Scalable Structure from Motion for Densely Sampled Videos
The key insight behind this paper is to effectively exploit coherence in densely sampled video input.
June 8, 2015
IEEE Conference on Computer Vision and Pattern Recognition (CVPR) 2015
Authors
Benjamin Resch (Disney Research/Tübingen University)
Hendrik Lensch (Tübingen University))
Oliver Wang (Disney Research)
Marc Pollefeys (ETH Zurich)
Alexander Sorkine-Hornung (Disney Research)

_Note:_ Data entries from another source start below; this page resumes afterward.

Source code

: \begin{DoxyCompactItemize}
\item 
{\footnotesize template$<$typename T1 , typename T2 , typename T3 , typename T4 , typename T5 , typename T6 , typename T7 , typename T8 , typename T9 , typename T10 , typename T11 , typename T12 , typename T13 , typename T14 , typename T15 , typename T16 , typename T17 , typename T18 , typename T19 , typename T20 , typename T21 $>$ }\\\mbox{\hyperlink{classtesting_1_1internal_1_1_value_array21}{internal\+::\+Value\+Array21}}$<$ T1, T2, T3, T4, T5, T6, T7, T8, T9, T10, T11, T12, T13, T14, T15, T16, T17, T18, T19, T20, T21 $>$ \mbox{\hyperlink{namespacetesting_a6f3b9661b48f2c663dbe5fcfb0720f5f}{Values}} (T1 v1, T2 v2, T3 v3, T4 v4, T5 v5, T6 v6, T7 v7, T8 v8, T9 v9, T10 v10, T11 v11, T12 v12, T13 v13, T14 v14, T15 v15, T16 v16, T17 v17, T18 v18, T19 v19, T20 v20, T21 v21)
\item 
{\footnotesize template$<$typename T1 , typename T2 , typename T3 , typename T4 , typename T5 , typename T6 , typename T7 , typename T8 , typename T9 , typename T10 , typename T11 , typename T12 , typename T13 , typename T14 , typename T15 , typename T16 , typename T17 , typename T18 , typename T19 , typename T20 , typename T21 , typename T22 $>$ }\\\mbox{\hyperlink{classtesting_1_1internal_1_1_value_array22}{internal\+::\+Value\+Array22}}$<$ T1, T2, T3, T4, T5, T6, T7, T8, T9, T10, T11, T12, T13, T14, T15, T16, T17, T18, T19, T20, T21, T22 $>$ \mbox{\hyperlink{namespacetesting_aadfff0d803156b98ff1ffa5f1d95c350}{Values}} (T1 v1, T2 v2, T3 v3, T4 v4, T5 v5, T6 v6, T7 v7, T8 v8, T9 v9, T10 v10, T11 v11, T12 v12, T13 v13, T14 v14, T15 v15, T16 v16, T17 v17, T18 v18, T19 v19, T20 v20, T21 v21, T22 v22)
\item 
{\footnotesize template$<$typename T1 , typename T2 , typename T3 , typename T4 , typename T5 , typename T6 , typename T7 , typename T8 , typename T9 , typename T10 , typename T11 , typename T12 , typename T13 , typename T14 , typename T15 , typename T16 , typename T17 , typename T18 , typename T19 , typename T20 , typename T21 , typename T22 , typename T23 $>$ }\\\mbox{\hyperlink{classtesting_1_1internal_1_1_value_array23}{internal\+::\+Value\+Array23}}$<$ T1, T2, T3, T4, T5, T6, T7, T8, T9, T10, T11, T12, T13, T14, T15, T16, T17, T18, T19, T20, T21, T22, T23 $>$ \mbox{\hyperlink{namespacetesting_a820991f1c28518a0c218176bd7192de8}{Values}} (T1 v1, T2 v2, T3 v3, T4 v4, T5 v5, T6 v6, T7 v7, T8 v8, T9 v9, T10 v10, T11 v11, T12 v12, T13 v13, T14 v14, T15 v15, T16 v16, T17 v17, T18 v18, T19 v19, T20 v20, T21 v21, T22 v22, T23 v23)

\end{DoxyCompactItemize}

Scalable Structure from Motion for Densely Sampled Videos
Videos consisting of thousands of high-resolution frames are challenging for existing structure from motion (SfM) and simultaneous-localization and mapping (SLAM) techniques. We present a new approach for simultaneously computing extrinsic camera poses and 3D scene structure that is capable of handling such large volumes of image data. The key insight behind this paper is to effectively exploit coherence in densely sampled video input. Our technical contributions include robust tracking and selection of confident video frames, a novel window bundle adjustment, frame-to-structure verification for globally consistent reconstructions with multi-loop closing, and utilizing efficient global linear camera pose estimation in order to link both consecutive and distant bundle adjustment windows. To our knowledge, we describe the first system that is capable of handling high-resolution, high frame-rate video data with close to realtime performance. In addition, our approach can robustly integrate data from different video sequences, allowing multiple video streams to be simultaneously calibrated in an efficient and globally optimal way. We demonstrate high-quality alignment on a large scale challenging datasets, e.g., 2-20 megapixel resolution at frame rates of 25-120 Hz with thousands of frames.